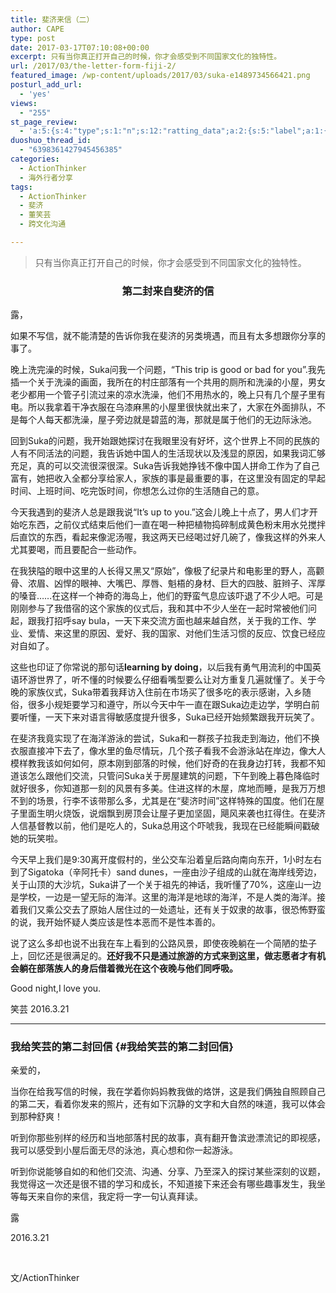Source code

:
 ```yaml
---
title: 斐济来信（二）
author: CAPE
type: post
date: 2017-03-17T07:10:08+00:00
excerpt: 只有当你真正打开自己的时候，你才会感受到不同国家文化的独特性。
url: /2017/03/the-letter-form-fiji-2/
featured_image: /wp-content/uploads/2017/03/suka-e1489734566421.png
posturl_add_url:
  - 'yes'
views:
  - "255"
st_page_review:
  - 'a:5:{s:4:"type";s:1:"n";s:12:"ratting_data";a:2:{s:5:"label";a:1:{i:0;s:0:"";}s:5:"score";a:1:{i:0;s:1:"0";}}s:7:"postion";s:2:"tl";s:5:"title";s:0:"";s:11:"score_label";s:0:"";}'
duoshuo_thread_id:
  - "6398361427945456385"
categories:
  - ActionThinker
  - 海外行者分享
tags:
  - ActionThinker
  - 斐济
  - 董笑芸
  - 跨文化沟通

---
```

> 只有当你真正打开自己的时候，你才会感受到不同国家文化的独特性。

<h3 id="第二封来自斐济的信" style="text-align: center;">
  第二封来自斐济的信
</h3>

露，

如果不写信，就不能清楚的告诉你我在斐济的另类境遇，而且有太多想跟你分享的事了。

晚上洗完澡的时候，Suka问我一个问题，“This trip is good or bad for you”.我先插一个关于洗澡的画面，我所在的村庄部落有一个共用的厕所和洗澡的小屋，男女老少都用一个管子引流过来的凉水洗澡，他们不用热水的，晚上只有几个屋子里有电。所以我拿着干净衣服在乌漆麻黑的小屋里很快就出来了，大家在外面排队，不是每个人每天都洗澡，屋子旁边就是碧蓝的海，那就是属于他们的无边际泳池。

回到Suka的问题，我开始跟她探讨在我眼里没有好坏，这个世界上不同的民族的人有不同活法的问题，我告诉她中国人的生活现状以及浅显的原因，如果我词汇够充足，真的可以交流很深很深。Suka告诉我她挣钱不像中国人拼命工作为了自己富有，她把收入全都分享给家人，家族的事是最重要的事，在这里没有固定的早起时间、上班时间、吃完饭时间，你想怎么过你的生活随自己的意。

今天我遇到的斐济人总是跟我说“It’s up to you.”这会儿晚上十点了，男人们才开始吃东西，之前仪式结束后他们一直在喝一种把植物捣碎制成黄色粉末用水兑搅拌后直饮的东西，看起来像泥汤喔，我这两天已经喝过好几碗了，像我这样的外来人尤其要喝，而且要配合一些动作。

在我狭隘的眼中这里的人长得又黑又“原始”，像极了纪录片和电影里的野人，高颧骨、浓眉、凶悍的眼神、大嘴巴、厚唇、魁梧的身材、巨大的四肢、脏辫子、浑厚的嗓音……在这样一个神奇的海岛上，他们的野蛮气息应该吓退了不少人吧。可是刚刚参与了我借宿的这个家族的仪式后，我和其中不少人坐在一起时常被他们问起，跟我打招呼say bula，一天下来交流方面也越来越自然，关于我的工作、学业、爱情、来这里的原因、爱好、我的国家、对他们生活习惯的反应、饮食已经应对自如了。

这些也印证了你常说的那句话**learning by doing**，以后我有勇气用流利的中国英语环游世界了，听不懂的时候要么仔细看嘴型要么让对方重复几遍就懂了。关于今晚的家族仪式，Suka带着我拜访入住前在市场买了很多吃的表示感谢，入乡随俗，很多小规矩要学习和遵守，所以今天中午一直在跟Suka边走边学，学明白前要听懂，一天下来对语言得敏感度提升很多，Suka已经开始频繁跟我开玩笑了。

在斐济我竟实现了在海洋游泳的尝试，Suka和一群孩子拉我走到海边，他们不换衣服直接冲下去了，像水里的鱼尽情玩，几个孩子看我不会游泳站在岸边，像大人模样教我该如何如何，原本刚到部落的时候，他们好奇的在我身边打转，我都不知道该怎么跟他们交流，只管问Suka关于房屋建筑的问题，下午到晚上暮色降临时就好很多，你知道那一刻的风景有多美。住进这样的木屋，席地而睡，是我万万想不到的场景，行李不该带那么多，尤其是在“斐济时间”这样特殊的国度。他们在屋子里面生明火烧饭，说烟飘到房顶会让屋子更加坚固，飓风来袭也扛得住。在斐济人信基督教以前，他们是吃人的，Suka总用这个吓唬我，我现在已经能瞬间戳破她的玩笑啦。

今天早上我们是9:30离开度假村的，坐公交车沿着皇后路向南向东开，1小时左右到了Sigatoka（辛阿托卡）sand dunes，一座由沙子组成的山就在海岸线旁边，关于山顶的大沙坑，Suka讲了一个关于祖先的神话，我听懂了70%，这座山一边是学校，一边是一望无际的海洋。这里的海洋是地球的海洋，不是人类的海洋。接着我们又乘公交去了原始人居住过的一处遗址，还有关于奴隶的故事，很恐怖野蛮的说，我开始怀疑人类应该是性本恶而不是性本善的。

说了这么多却也说不出我在车上看到的公路风景，即使夜晚躺在一个简陋的垫子上，回忆还是很满足的。**还好我不只是通过旅游的方式来到这里，做志愿者才有机会躺在部落族人的身后借着微光在这个夜晚与他们同呼吸。**

Good night,I love you.

笑芸 2016.3.21

* * *

### 我给笑芸的第二封回信 {#我给笑芸的第二封回信}

亲爱的，

当你在给我写信的时候，我在学着你妈妈教我做的烙饼，这是我们俩独自照顾自己的第二天，看着你发来的照片，还有如下沉静的文字和大自然的味道，我可以体会到那种舒爽！

听到你那些别样的经历和当地部落村民的故事，真有翻开鲁滨逊漂流记的即视感，我可以感受到小屋后面无尽的泳池，真心想和你一起游泳。

听到你说能够自如的和他们交流、沟通、分享、乃至深入的探讨某些深刻的议题，我觉得这一次还是很不错的学习和成长，不知道接下来还会有哪些趣事发生，我坐等每天来自你的来信，我定将一字一句认真拜读。

露

2016.3.21

&nbsp;

文/ActionThinker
====
■ Exercise brief
Print the entire listing precisely as written, omitting the images it holds.

■ Written answer
Source code

:
 ```yaml
---
title: 斐济来信（二）
author: CAPE
type: post
date: 2017-03-17T07:10:08+00:00
excerpt: 只有当你真正打开自己的时候，你才会感受到不同国家文化的独特性。
url: /2017/03/the-letter-form-fiji-2/
featured_image: /wp-content/uploads/2017/03/suka-e1489734566421.png
posturl_add_url:
  - 'yes'
views:
  - "255"
st_page_review:
  - 'a:5:{s:4:"type";s:1:"n";s:12:"ratting_data";a:2:{s:5:"label";a:1:{i:0;s:0:"";}s:5:"score";a:1:{i:0;s:1:"0";}}s:7:"postion";s:2:"tl";s:5:"title";s:0:"";s:11:"score_label";s:0:"";}'
duoshuo_thread_id:
  - "6398361427945456385"
categories:
  - ActionThinker
  - 海外行者分享
tags:
  - ActionThinker
  - 斐济
  - 董笑芸
  - 跨文化沟通

---
```

> 只有当你真正打开自己的时候，你才会感受到不同国家文化的独特性。

<h3 id="第二封来自斐济的信" style="text-align: center;">
  第二封来自斐济的信
</h3>

露，

如果不写信，就不能清楚的告诉你我在斐济的另类境遇，而且有太多想跟你分享的事了。

晚上洗完澡的时候，Suka问我一个问题，“This trip is good or bad for you”.我先插一个关于洗澡的画面，我所在的村庄部落有一个共用的厕所和洗澡的小屋，男女老少都用一个管子引流过来的凉水洗澡，他们不用热水的，晚上只有几个屋子里有电。所以我拿着干净衣服在乌漆麻黑的小屋里很快就出来了，大家在外面排队，不是每个人每天都洗澡，屋子旁边就是碧蓝的海，那就是属于他们的无边际泳池。

回到Suka的问题，我开始跟她探讨在我眼里没有好坏，这个世界上不同的民族的人有不同活法的问题，我告诉她中国人的生活现状以及浅显的原因，如果我词汇够充足，真的可以交流很深很深。Suka告诉我她挣钱不像中国人拼命工作为了自己富有，她把收入全都分享给家人，家族的事是最重要的事，在这里没有固定的早起时间、上班时间、吃完饭时间，你想怎么过你的生活随自己的意。

今天我遇到的斐济人总是跟我说“It’s up to you.”这会儿晚上十点了，男人们才开始吃东西，之前仪式结束后他们一直在喝一种把植物捣碎制成黄色粉末用水兑搅拌后直饮的东西，看起来像泥汤喔，我这两天已经喝过好几碗了，像我这样的外来人尤其要喝，而且要配合一些动作。

在我狭隘的眼中这里的人长得又黑又“原始”，像极了纪录片和电影里的野人，高颧骨、浓眉、凶悍的眼神、大嘴巴、厚唇、魁梧的身材、巨大的四肢、脏辫子、浑厚的嗓音……在这样一个神奇的海岛上，他们的野蛮气息应该吓退了不少人吧。可是刚刚参与了我借宿的这个家族的仪式后，我和其中不少人坐在一起时常被他们问起，跟我打招呼say bula，一天下来交流方面也越来越自然，关于我的工作、学业、爱情、来这里的原因、爱好、我的国家、对他们生活习惯的反应、饮食已经应对自如了。

这些也印证了你常说的那句话**learning by doing**，以后我有勇气用流利的中国英语环游世界了，听不懂的时候要么仔细看嘴型要么让对方重复几遍就懂了。关于今晚的家族仪式，Suka带着我拜访入住前在市场买了很多吃的表示感谢，入乡随俗，很多小规矩要学习和遵守，所以今天中午一直在跟Suka边走边学，学明白前要听懂，一天下来对语言得敏感度提升很多，Suka已经开始频繁跟我开玩笑了。

在斐济我竟实现了在海洋游泳的尝试，Suka和一群孩子拉我走到海边，他们不换衣服直接冲下去了，像水里的鱼尽情玩，几个孩子看我不会游泳站在岸边，像大人模样教我该如何如何，原本刚到部落的时候，他们好奇的在我身边打转，我都不知道该怎么跟他们交流，只管问Suka关于房屋建筑的问题，下午到晚上暮色降临时就好很多，你知道那一刻的风景有多美。住进这样的木屋，席地而睡，是我万万想不到的场景，行李不该带那么多，尤其是在“斐济时间”这样特殊的国度。他们在屋子里面生明火烧饭，说烟飘到房顶会让屋子更加坚固，飓风来袭也扛得住。在斐济人信基督教以前，他们是吃人的，Suka总用这个吓唬我，我现在已经能瞬间戳破她的玩笑啦。

今天早上我们是9:30离开度假村的，坐公交车沿着皇后路向南向东开，1小时左右到了Sigatoka（辛阿托卡）sand dunes，一座由沙子组成的山就在海岸线旁边，关于山顶的大沙坑，Suka讲了一个关于祖先的神话，我听懂了70%，这座山一边是学校，一边是一望无际的海洋。这里的海洋是地球的海洋，不是人类的海洋。接着我们又乘公交去了原始人居住过的一处遗址，还有关于奴隶的故事，很恐怖野蛮的说，我开始怀疑人类应该是性本恶而不是性本善的。

说了这么多却也说不出我在车上看到的公路风景，即使夜晚躺在一个简陋的垫子上，回忆还是很满足的。**还好我不只是通过旅游的方式来到这里，做志愿者才有机会躺在部落族人的身后借着微光在这个夜晚与他们同呼吸。**

Good night,I love you.

笑芸 2016.3.21

* * *

### 我给笑芸的第二封回信 {#我给笑芸的第二封回信}

亲爱的，

当你在给我写信的时候，我在学着你妈妈教我做的烙饼，这是我们俩独自照顾自己的第二天，看着你发来的照片，还有如下沉静的文字和大自然的味道，我可以体会到那种舒爽！

听到你那些别样的经历和当地部落村民的故事，真有翻开鲁滨逊漂流记的即视感，我可以感受到小屋后面无尽的泳池，真心想和你一起游泳。

听到你说能够自如的和他们交流、沟通、分享、乃至深入的探讨某些深刻的议题，我觉得这一次还是很不错的学习和成长，不知道接下来还会有哪些趣事发生，我坐等每天来自你的来信，我定将一字一句认真拜读。

露

2016.3.21

&nbsp;

文/ActionThinker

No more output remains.